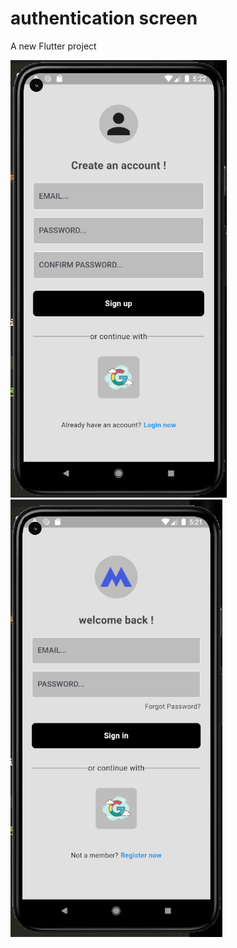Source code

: # authentication screen

A new Flutter project

 ![image alt](https://github.com/jehovah-son/sign-in-page/blob/c540f2455678efdbb4c5dc372c7e92c599525d91/sign%20up.png)   ![image alt](https://github.com/jehovah-son/sign-in-page/blob/8283d61b8e80bdb7b253d903a6a42ca5aa8c56ee/sign%20in.png)  

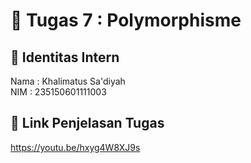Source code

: # 📁 Tugas 7 : Polymorphisme

## 👤 Identitas Intern
Nama : Khalimatus Sa'diyah         
NIM  : 235150601111003

## 🔗 Link Penjelasan Tugas

https://youtu.be/hxyg4W8XJ9s

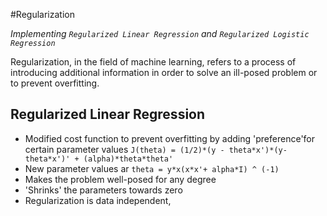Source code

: #Regularization

*Implementing `Regularized Linear Regression` and `Regularized Logistic Regression`*

Regularization, in the field of machine learning, refers to a process of introducing additional information in order to solve an ill-posed problem or to prevent overfitting.

## Regularized Linear Regression
- Modified cost function to prevent overfitting by adding 'preference'for certain parameter values
  ` J(theta) = (1/2)*(y - theta*x')*(y-theta*x')' + (alpha)*theta*theta' `
- New parameter values ar `theta = y*x(x*x'+ alpha*I) ^ (-1)`
- Makes the problem well-posed for any degree
- 'Shrinks' the parameters towards zero
- Regularization is data independent, 
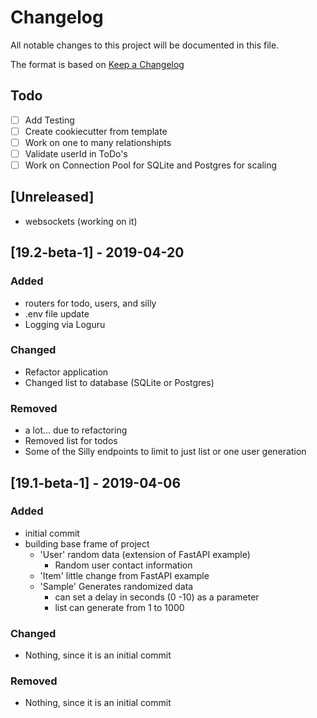 # Changelog
All notable changes to this project will be documented in this file.

The format is based on [Keep a Changelog](https://keepachangelog.com/en/1.0.0/) 

## Todo
- [ ] Add Testing
- [ ] Create cookiecutter from template
- [ ] Work on one to many relationshipts
- [ ] Validate userId in ToDo's
- [ ] Work on Connection Pool for SQLite and Postgres for scaling

## [Unreleased]
- websockets (working on it)


## [19.2-beta-1] - 2019-04-20
### Added
- routers for todo, users, and silly
- .env file update
- Logging via Loguru

### Changed
- Refactor application
- Changed list to database (SQLite or Postgres)

### Removed
- a lot... due to refactoring
- Removed list for todos
- Some of the Silly endpoints to limit to just list or one user generation

## [19.1-beta-1] - 2019-04-06
### Added
- initial commit
- building base frame of project
  - 'User' random data (extension of FastAPI example)
    - Random user contact information
  - 'Item' little change from FastAPI example
  - 'Sample' Generates randomized data
    - can set a delay in seconds (0 -10) as a parameter 
    - list can generate from 1 to 1000 

### Changed
- Nothing, since it is an initial commit

### Removed
- Nothing, since it is an initial commit
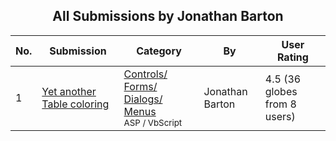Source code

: ﻿<div align="center">

## All Submissions by Jonathan Barton

</div>

No.  | Submission | Category | By   | User Rating
---- | ---------- | -------- | ---- | -----------
1 | [Yet another Table coloring<br />](https://github.com/Planet-Source-Code/jonathan-barton-yet-another-table-coloring__4-6329) | [Controls/ Forms/ Dialogs/ Menus<br /><sup>ASP / VbScript</sup>](../ByCategory/controls-forms-dialogs-menus__4-3.md) | Jonathan Barton | 4.5 (36 globes from 8 users)
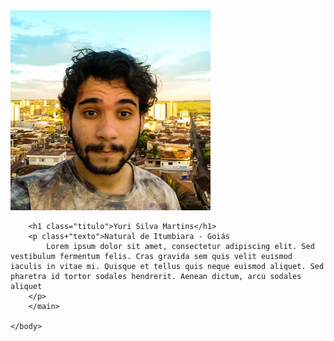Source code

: <!DOCTYPE html>
<html>
    <head>
        <title>Currículo de Yuri</title>
        <link rel="stylesheet" href="aplication.css">
    </head>
    <body>
        <main>
        <div class="foto">
        <img src="foto.jpg" alt="Yuri" height=320 width=320>
        </div>

        <h1 class="titulo">Yuri Silva Martins</h1>
        <p class+"texto">Natural de Itumbiara - Goiás
            Lorem ipsum dolor sit amet, consectetur adipiscing elit. Sed vestibulum fermentum felis. Cras gravida sem quis velit euismod iaculis in vitae mi. Quisque et tellus quis neque euismod aliquet. Sed pharetra id tortor sodales hendrerit. Aenean dictum, arcu sodales aliquet
        </p>
        </main>

    </body>
</html>
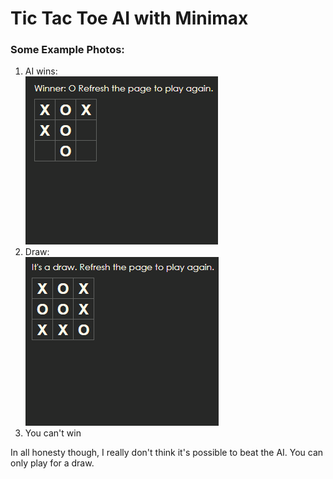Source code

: # Tic Tac Toe AI with Minimax

### Some Example Photos:
1. AI wins: <br>
![example1](./public/example1.png)
2. Draw: <br>
![example2](./public/example2.png)
3. You can't win

In all honesty though, I really don't think it's possible to beat the AI. You can only play for a draw.
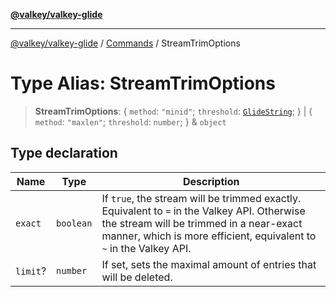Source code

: [**@valkey/valkey-glide**](../../README.md)

***

[@valkey/valkey-glide](../../modules.md) / [Commands](../README.md) / StreamTrimOptions

# Type Alias: StreamTrimOptions

> **StreamTrimOptions**: \{ `method`: `"minid"`; `threshold`: [`GlideString`](../../BaseClient/type-aliases/GlideString.md); \} \| \{ `method`: `"maxlen"`; `threshold`: `number`; \} & `object`

## Type declaration

| Name | Type | Description |
| ------ | ------ | ------ |
| `exact` | `boolean` | If `true`, the stream will be trimmed exactly. Equivalent to `=` in the Valkey API. Otherwise the stream will be trimmed in a near-exact manner, which is more efficient, equivalent to `~` in the Valkey API. |
| `limit`? | `number` | If set, sets the maximal amount of entries that will be deleted. |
------
- _TASK DIRECTIONS_: For the word "foto", return every line of the records that holds it.

- _TASK SOLUTION_:
        <div class="foto">
        <img src="foto.jpg" alt="Yuri" height=320 width=320>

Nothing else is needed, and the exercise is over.